A collective, laughing-at chuckle arose from those who follow such things when, on December 10th 2015, the Hollywood Foreign Press Association (who continue to ignore my applications for membership) announced Ridley Scott’s The Martian as a Golden Globe nominee for Best Motion Picture – Musical or Comedy. I hadn’t seen it yet at that point but I was certainly not alone in being stunned that a movie directed by possibly the most humorless human being in Hollywood could be nominated as the best comedy of the year. We’re talking about the man who directed Alien (1979), Blade Runner (1982), Gladiator (2000), Black Hawk Down, and Hannibal (both 2001, both awful for different reasons), whose 40-year career has produced laughs equal to the amount found in the average episode of Two and a Half Men. And it won.

Let’s get this out of the way though: the Golden Globes are a joke. Everyone is drunk (to which I do not object), there are entirely too many categories (to which I object strongly), and absolutely no one cares what those categories are or who wins them. I’d rather watch Tina Fey and Amy Poehler or Ricky Gervais do free-standing comedy for three hours. But at least they’re not the Grammys.

Anyway, the matter at hand: The Martian tells the story of Mark Watney (Matt Damon), a NASA botanist and crewmember of the cleverly-named Ares III mission to Mars. Watney is presumed dead after getting his shit ruined during a violent storm and left behind on the Red Planet by Commander Melissa Lewis (the always-awesome-even-with-a-hack-director Jessica Chastain) and the rest of the Ares crew (including Michael Peña and Kate Mara, who are criminally under-utilized, and Sebastian Stan, who is honestly unrecognizable to me without stupid floppy hair and a bionic arm).

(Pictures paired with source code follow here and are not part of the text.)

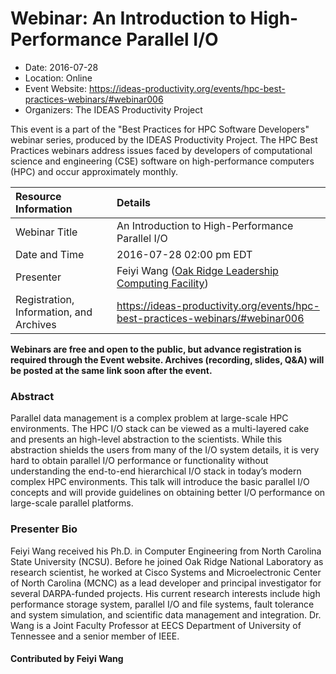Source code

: 













			   

<!-- Note: this label does NOT include the trailing colon -->





# Webinar: An Introduction to High-Performance Parallel I/O

- Date: 2016-07-28
- Location: Online
- Event Website: https://ideas-productivity.org/events/hpc-best-practices-webinars/#webinar006
- Organizers: The IDEAS Productivity Project
			   
This event is a part of the "Best Practices for HPC Software
Developers" webinar series, produced by the IDEAS Productivity
Project. The HPC Best Practices webinars address issues faced by
developers of computational science and engineering (CSE) software on
high-performance computers (HPC) and occur approximately monthly.

Resource Information | Details
:--- | :---			   
Webinar Title | An Introduction to High-Performance Parallel I/O
Date and Time | 2016-07-28 02:00 pm EDT
Presenter | Feiyi Wang (<a href="https://www.olcf.ornl.gov/">Oak Ridge Leadership Computing Facility</a>)
Registration, Information, and Archives | 	<https://ideas-productivity.org/events/hpc-best-practices-webinars/#webinar006>	   

**Webinars are free and open to the public, but advance registration is required through the Event website. Archives (recording, slides, Q&A) will be posted at the same link soon after the event.**

### Abstract
<p>Parallel data management is a complex problem at large-scale HPC
environments. The HPC I/O stack can be viewed as a multi-layered cake
and presents an high-level abstraction to the scientists. While this
abstraction shields the users from many of the I/O system details, it
is very hard to obtain parallel I/O performance or functionality
without understanding the end-to-end hierarchical I/O stack in today’s
modern complex HPC environments. This talk will introduce the basic
parallel I/O concepts and will provide guidelines on obtaining better
I/O performance on large-scale parallel platforms.</p>



### Presenter Bio
<p>Feiyi Wang received his Ph.D. in Computer Engineering from North
Carolina State University (NCSU). Before he joined Oak Ridge National
Laboratory as research scientist, he worked at Cisco Systems and
Microelectronic Center of North Carolina (MCNC) as a lead developer
and principal investigator for several DARPA-funded projects.  His
current research interests include high performance storage system,
parallel I/O and file systems, fault tolerance and system simulation,
and scientific data management and integration.  Dr. Wang is a Joint
Faculty Professor at EECS Department of University of Tennessee and a
senior member of IEEE.</p>

    

#### Contributed by Feiyi Wang

<!---
Publish: yes
Categories: skills
Topics: online learning
Level: 2
Prerequisites: default
Aggregate: none
--->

Watney ends up having to figure out a way to grow food and procure water on a planet that provides neither while a ragtag group of guys who wear suits (including Jeff Daniels as a NASA administrator who is the only complex character in the film and Chiwetel Ejiofor as the Mars mission’s director who somehow transformed from an Indian man to a Black man in the book-to-film transition) and a few others who don’t wear suits (including crazy-eyed Donald Glover as an “astrodynamicist” who devises the plan to rescue Watney in his pajamas and some white lady I’ve never heard of as the obviously-Korean-American Mindy Park who first notices that Watney is alive) tries to bring him back alive.

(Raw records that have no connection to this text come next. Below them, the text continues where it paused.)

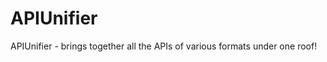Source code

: APIUnifier
==========

APIUnifier - brings together all the APIs of various formats under one roof!
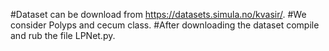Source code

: #Dataset can be download from https://datasets.simula.no/kvasir/.
#We consider Polyps and cecum class.
#After downloading the dataset compile and rub the file LPNet.py.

There was a point I at least intended to reach when I started this screed. In spite of the myriad faults of both the film itself and that dreadful-yet-somehow-exciting time of year known as Award Season, The Martian is an immensely enjoyable film that is more than deserving of the accolades it has received. Anchored by a brilliant (mostly solo) performance from Matt Damon and a strong screenplay from Cloverfield (2008)/Cabin in the Woods (2012) writer (also director of the latter) Drew Goddard, The Martian, whatever genre it might be, is undoubtedly one of last year’s best movies.